EXERCISE DIRECTIONS:
Reproduce the data in full, exactly.
::::
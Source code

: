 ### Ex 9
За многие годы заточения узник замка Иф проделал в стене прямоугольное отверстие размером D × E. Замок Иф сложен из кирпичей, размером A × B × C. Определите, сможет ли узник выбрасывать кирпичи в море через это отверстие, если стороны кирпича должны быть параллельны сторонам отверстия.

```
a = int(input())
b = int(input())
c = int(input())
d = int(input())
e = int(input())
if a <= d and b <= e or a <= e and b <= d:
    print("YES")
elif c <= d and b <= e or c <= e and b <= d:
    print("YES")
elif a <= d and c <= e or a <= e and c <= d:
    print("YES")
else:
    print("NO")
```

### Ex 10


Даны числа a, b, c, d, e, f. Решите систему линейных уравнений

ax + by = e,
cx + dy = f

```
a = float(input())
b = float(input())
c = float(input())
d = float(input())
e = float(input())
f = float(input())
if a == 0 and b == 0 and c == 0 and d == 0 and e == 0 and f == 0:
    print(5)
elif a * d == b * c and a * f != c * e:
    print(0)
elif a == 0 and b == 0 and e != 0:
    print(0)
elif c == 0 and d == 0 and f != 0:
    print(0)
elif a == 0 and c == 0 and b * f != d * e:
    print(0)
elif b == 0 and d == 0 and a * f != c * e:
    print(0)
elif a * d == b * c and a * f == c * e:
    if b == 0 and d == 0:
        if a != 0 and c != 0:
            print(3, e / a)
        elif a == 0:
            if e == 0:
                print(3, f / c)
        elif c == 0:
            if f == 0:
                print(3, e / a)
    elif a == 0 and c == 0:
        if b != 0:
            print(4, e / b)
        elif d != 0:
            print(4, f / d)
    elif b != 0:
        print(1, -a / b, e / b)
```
::::
RESPONSE BOX:
Source code

: ### Ex 9
За многие годы заточения узник замка Иф проделал в стене прямоугольное отверстие размером D × E. Замок Иф сложен из кирпичей, размером A × B × C. Определите, сможет ли узник выбрасывать кирпичи в море через это отверстие, если стороны кирпича должны быть параллельны сторонам отверстия.

```
a = int(input())
b = int(input())
c = int(input())
d = int(input())
e = int(input())
if a <= d and b <= e or a <= e and b <= d:
    print("YES")
elif c <= d and b <= e or c <= e and b <= d:
    print("YES")
elif a <= d and c <= e or a <= e and c <= d:
    print("YES")
else:
    print("NO")
```

### Ex 10


Даны числа a, b, c, d, e, f. Решите систему линейных уравнений

ax + by = e,
cx + dy = f

```
a = float(input())
b = float(input())
c = float(input())
d = float(input())
e = float(input())
f = float(input())
if a == 0 and b == 0 and c == 0 and d == 0 and e == 0 and f == 0:
    print(5)
elif a * d == b * c and a * f != c * e:
    print(0)
elif a == 0 and b == 0 and e != 0:
    print(0)
elif c == 0 and d == 0 and f != 0:
    print(0)
elif a == 0 and c == 0 and b * f != d * e:
    print(0)
elif b == 0 and d == 0 and a * f != c * e:
    print(0)
elif a * d == b * c and a * f == c * e:
    if b == 0 and d == 0:
        if a != 0 and c != 0:
            print(3, e / a)
        elif a == 0:
            if e == 0:
                print(3, f / c)
        elif c == 0:
            if f == 0:
                print(3, e / a)
    elif a == 0 and c == 0:
        if b != 0:
            print(4, e / b)
        elif d != 0:
            print(4, f / d)
    elif b != 0:
        print(1, -a / b, e / b)
```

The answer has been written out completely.